Von Bern aus lohnt ein Ausflug ins nahe Burgdorf. Dort gibt es seit gut einem Jahr ein kleines privates, auf eigene Initiative betriebenes Museum, das man nicht alle Tage findet. Anlässlich ihres 175-jährigen Firmenjubiläums als Messerschmiede hat die Familie Klötzli in den alten Räumlichkeiten der „Klötzli Messerschmiede“ in Burgdorf, in denen fünf Generationen der Familie lebten und arbeiteten, ein Handwerksmuseum eingerichtet. Die original erhaltene Werkstatt ist jetzt Teil eines Mietshauses und zeigt auf sehr spezielle und persönliche Weise das faszinierende Handwerk der Messerschmiederei und seiner Entwicklung in den letzten 140 Jahren.

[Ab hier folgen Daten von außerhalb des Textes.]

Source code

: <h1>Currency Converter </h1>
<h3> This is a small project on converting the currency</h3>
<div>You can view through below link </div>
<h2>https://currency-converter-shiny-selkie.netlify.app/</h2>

Museumseigner Samuel Klötzli demonstriert das Messerschmieden. – Foto: Peer Völz

Wir treffen Samuel Klötzli. Messerschmied der sechsten Klötzli-Generation. Gemeinsam mit seiner Schwester kam er während der Komplettsanierung des alten Handwerkerhauses auf die Idee, die alte Werkstatt in ihrem Zustand zu belassen und getrennt von den vermieteten Wohnungen als kleines Museum einzurichten. Er führt uns durch sein familiäres Museumsreich, das sich hinter einer ganz normalen Haustür verbirgt. „Die Werkstatt wurde 1880 am Mühlenbach gebaut. Die Maschinen sind nicht mehr da, aber alle Werkzeuge und Kleinmaterialien. Wir haben uns gedacht, viel zu schade, das alles einfach wegzuwerfen. All die Werkzeuge aus mehr als 100 Jahren zum Schmieden, Feilen Schleifen, Polieren und Abziehen.“

Vielfalt der Schmiedekunst

Historische Messer handgeschmiedet, in jeder Größenordnung. – Foto: Peer Völz

Wahnsinnig viele Details zum Schmiedehandwerk finden sich in dem kleinen Museum. „Enorm beeindruckend“, so Klötzli, „sind auch die wunderschönen Produkte, die sie handgeschmiedet haben und alles ganz ohne Strom.“ Was da nicht alles ausgestellt ist: Kleinode wie ein Medizinermesser mit Korkenzieher für die Medizinflaschen oder Feuerschlagmesser mit einem Feuerschlagrücken zum Feuermachen, Rasiermesser, die aussehen wie Mordinstrumente. Aber nicht nur Messer, sondern auch Radierer für Tinte, Viehpflegeinstrumente wie Kuhstecher, sogar Druckklischees für Kataloge aus den 1920er Jahren aus Metall, alles handgefertigt. Ein Besuch hier ist eine sehr individuelle Zeitreise durch die Kunst des Schmiedehandwerks. Äußerst ausgefallen!

Regionales im Stadtcafe

Unerreicht: der Hackbraten aus Bio-Fleisch vom legendären „Hähni“. – Foto Peer Völz

Ist man in Burgdorf auf Museumsbesuch, kann man sich anschließend im Restaurant „Stadtcafé“ des Hotels „Stadthaus Burgdorf“ in gemütlicher und ungezwungener Atmosphäre stärken. Im rustikalen „Stadtcafé“ treffen sich Einheimische und auswärtige Gäste, um herzhafte regionale Spezialitäten zu genießen. So den saftigen „Hähni’s Hackbraten“ aus Bio-Fleisch aus der Traditionsmetzgerei Hähni aus Halse-Ruegsau unweit von Burgdorf. Absolut empfehlenswert!